[Stored items]
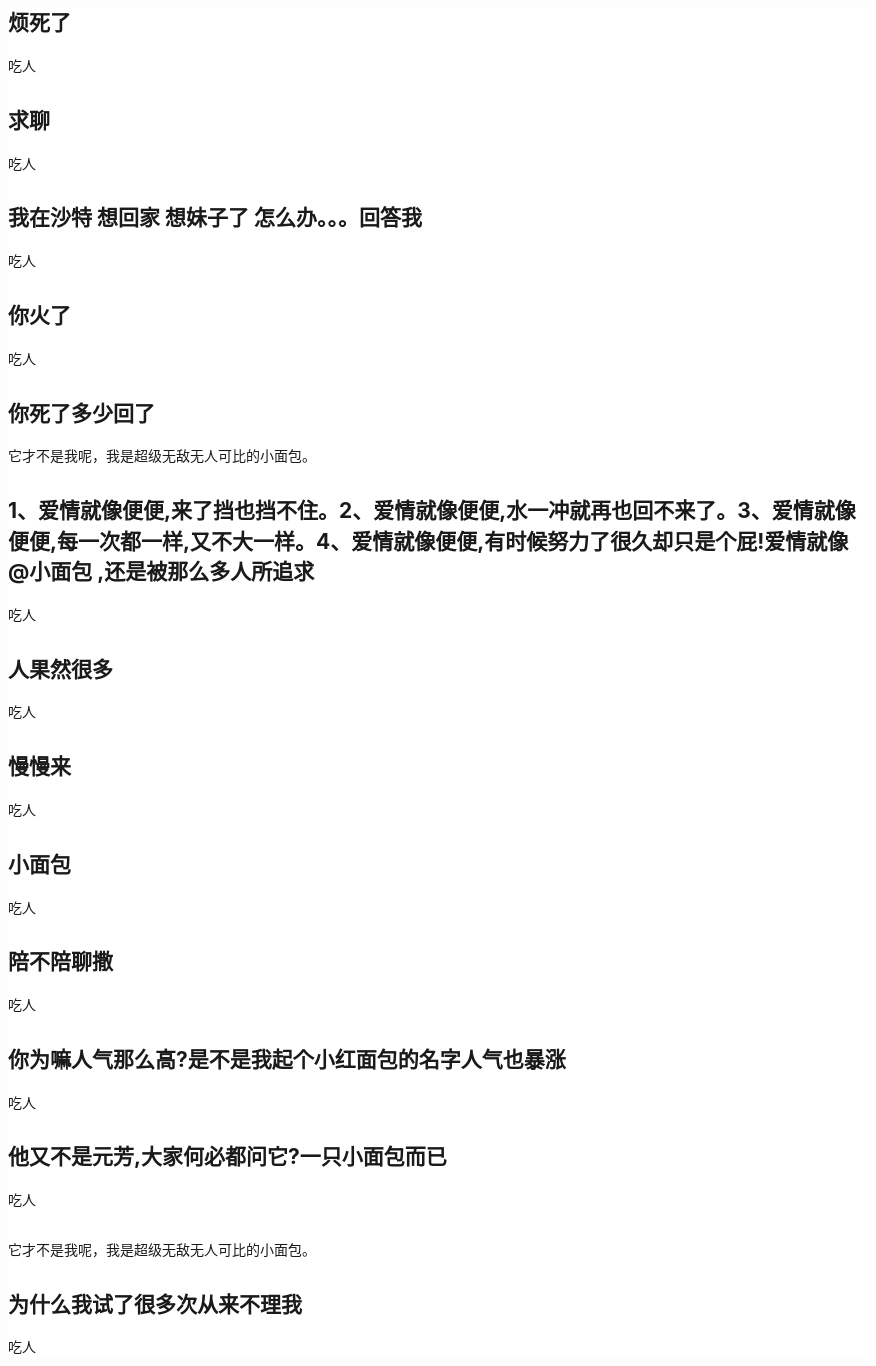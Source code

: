 ## 烦死了
吃人

## 求聊
吃人

## 我在沙特 想回家 想妹子了 怎么办。。。回答我
吃人

## 你火了
吃人

## 你死了多少回了
它才不是我呢，我是超级无敌无人可比的小面包。

## 1、爱情就像便便,来了挡也挡不住。2、爱情就像便便,水一冲就再也回不来了。3、爱情就像便便,每一次都一样,又不大一样。4、爱情就像便便,有时候努力了很久却只是个屁!爱情就像@小面包 ,还是被那么多人所追求
吃人

## 人果然很多
吃人

## 慢慢来
吃人

## 小面包
吃人

## 陪不陪聊撒
吃人

## 你为嘛人气那么高?是不是我起个小红面包的名字人气也暴涨
吃人

## 他又不是元芳,大家何必都问它?一只小面包而已
吃人

## 
它才不是我呢，我是超级无敌无人可比的小面包。

## 为什么我试了很多次从来不理我
吃人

**Directions for this task:**
Leaving out the pictures, repeat the data above exactly.

**Output of the exercise:**
Source code

: ## 烦死了
吃人

## 求聊
吃人

## 我在沙特 想回家 想妹子了 怎么办。。。回答我
吃人

## 你火了
吃人

## 你死了多少回了
它才不是我呢，我是超级无敌无人可比的小面包。

## 1、爱情就像便便,来了挡也挡不住。2、爱情就像便便,水一冲就再也回不来了。3、爱情就像便便,每一次都一样,又不大一样。4、爱情就像便便,有时候努力了很久却只是个屁!爱情就像@小面包 ,还是被那么多人所追求
吃人

## 人果然很多
吃人

## 慢慢来
吃人

## 小面包
吃人

## 陪不陪聊撒
吃人

## 你为嘛人气那么高?是不是我起个小红面包的名字人气也暴涨
吃人

## 他又不是元芳,大家何必都问它?一只小面包而已
吃人

## 
它才不是我呢，我是超级无敌无人可比的小面包。

## 为什么我试了很多次从来不理我
吃人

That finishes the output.